Work required: Determine how many lines below contain the string "South" and give that number without anything else.

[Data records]
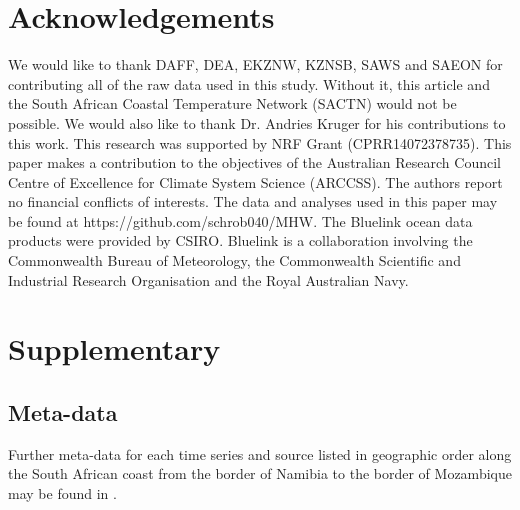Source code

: \documentclass[a4paper,10pt,review]{elsarticle}
\begin{document}
\section*{Acknowledgements}
We would like to thank DAFF, DEA, EKZNW, KZNSB, SAWS and SAEON for contributing all of the raw data used in this study. Without it, this article and the South African Coastal Temperature Network (SACTN) would not be possible. We would also like to thank Dr. Andries Kruger for his contributions to this work. This research was supported by NRF Grant (CPRR14072378735). This paper makes a contribution to the objectives of the Australian Research Council Centre of Excellence for Climate System Science (ARCCSS). The authors report no financial conflicts of interests. The data and analyses used in this paper may be found at https://github.com/schrob040/MHW. The Bluelink ocean data products were provided by CSIRO. Bluelink is a collaboration involving the Commonwealth Bureau of Meteorology, the Commonwealth Scientific and Industrial Research Organisation and the Royal Australian Navy.

\section*{Supplementary}
\subsection*{Meta-data}
Further meta-data for each time series and source listed in geographic order along the South African coast from the border of Namibia to the border of Mozambique may be found in .
\end{document}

Your solution: 2